Aim of the exercise: Determine how many lines in the listing that follows include "warning". Answer only with that number.

Working data:
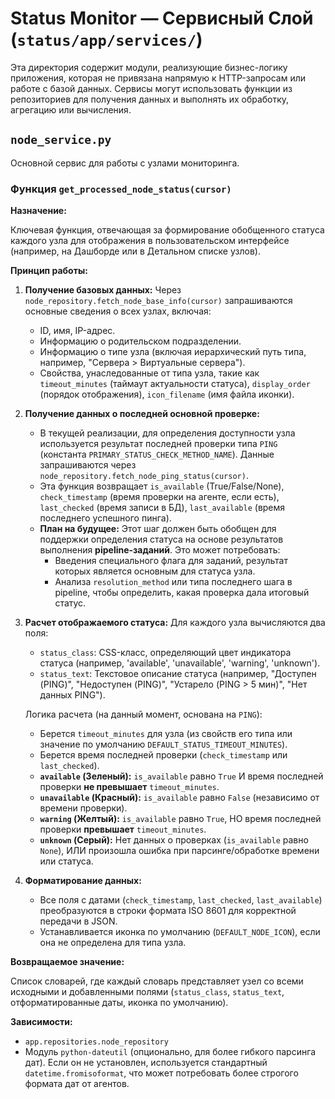 # Status Monitor — Сервисный Слой (`status/app/services/`)

Эта директория содержит модули, реализующие бизнес-логику приложения, которая не привязана напрямую к HTTP-запросам или работе с базой данных. Сервисы могут использовать функции из репозиториев для получения данных и выполнять их обработку, агрегацию или вычисления.

## `node_service.py`

Основной сервис для работы с узлами мониторинга.

### Функция `get_processed_node_status(cursor)`

**Назначение:**

Ключевая функция, отвечающая за формирование обобщенного статуса каждого узла для отображения в пользовательском интерфейсе (например, на Дашборде или в Детальном списке узлов).

**Принцип работы:**

1.  **Получение базовых данных:** Через `node_repository.fetch_node_base_info(cursor)` запрашиваются основные сведения о всех узлах, включая:
    *   ID, имя, IP-адрес.
    *   Информацию о родительском подразделении.
    *   Информацию о типе узла (включая иерархический путь типа, например, "Сервера > Виртуальные сервера").
    *   Свойства, унаследованные от типа узла, такие как `timeout_minutes` (таймаут актуальности статуса), `display_order` (порядок отображения), `icon_filename` (имя файла иконки).

2.  **Получение данных о последней основной проверке:**
    *   В текущей реализации, для определения доступности узла используется результат последней проверки типа `PING` (константа `PRIMARY_STATUS_CHECK_METHOD_NAME`). Данные запрашиваются через `node_repository.fetch_node_ping_status(cursor)`.
    *   Эта функция возвращает `is_available` (True/False/None), `check_timestamp` (время проверки на агенте, если есть), `last_checked` (время записи в БД), `last_available` (время последнего успешного пинга).
    *   **План на будущее:** Этот шаг должен быть обобщен для поддержки определения статуса на основе результатов выполнения **pipeline-заданий**. Это может потребовать:
        *   Введения специального флага для заданий, результат которых является основным для статуса узла.
        *   Анализа `resolution_method` или типа последнего шага в pipeline, чтобы определить, какая проверка дала итоговый статус.

3.  **Расчет отображаемого статуса:** Для каждого узла вычисляются два поля:
    *   `status_class`: CSS-класс, определяющий цвет индикатора статуса (например, 'available', 'unavailable', 'warning', 'unknown').
    *   `status_text`: Текстовое описание статуса (например, "Доступен (PING)", "Недоступен (PING)", "Устарело (PING > 5 мин)", "Нет данных PING").

    Логика расчета (на данный момент, основана на `PING`):
    *   Берется `timeout_minutes` для узла (из свойств его типа или значение по умолчанию `DEFAULT_STATUS_TIMEOUT_MINUTES`).
    *   Берется время последней проверки (`check_timestamp` или `last_checked`).
    *   **`available` (Зеленый):** `is_available` равно `True` И время последней проверки **не превышает** `timeout_minutes`.
    *   **`unavailable` (Красный):** `is_available` равно `False` (независимо от времени проверки).
    *   **`warning` (Желтый):** `is_available` равно `True`, НО время последней проверки **превышает** `timeout_minutes`.
    *   **`unknown` (Серый):** Нет данных о проверках (`is_available` равно `None`), ИЛИ произошла ошибка при парсинге/обработке времени или статуса.

4.  **Форматирование данных:**
    *   Все поля с датами (`check_timestamp`, `last_checked`, `last_available`) преобразуются в строки формата ISO 8601 для корректной передачи в JSON.
    *   Устанавливается иконка по умолчанию (`DEFAULT_NODE_ICON`), если она не определена для типа узла.

**Возвращаемое значение:**

Список словарей, где каждый словарь представляет узел со всеми исходными и добавленными полями (`status_class`, `status_text`, отформатированные даты, иконка по умолчанию).

**Зависимости:**

*   `app.repositories.node_repository`
*   Модуль `python-dateutil` (опционально, для более гибкого парсинга дат). Если он не установлен, используется стандартный `datetime.fromisoformat`, что может потребовать более строгого формата дат от агентов.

Exercise output: 2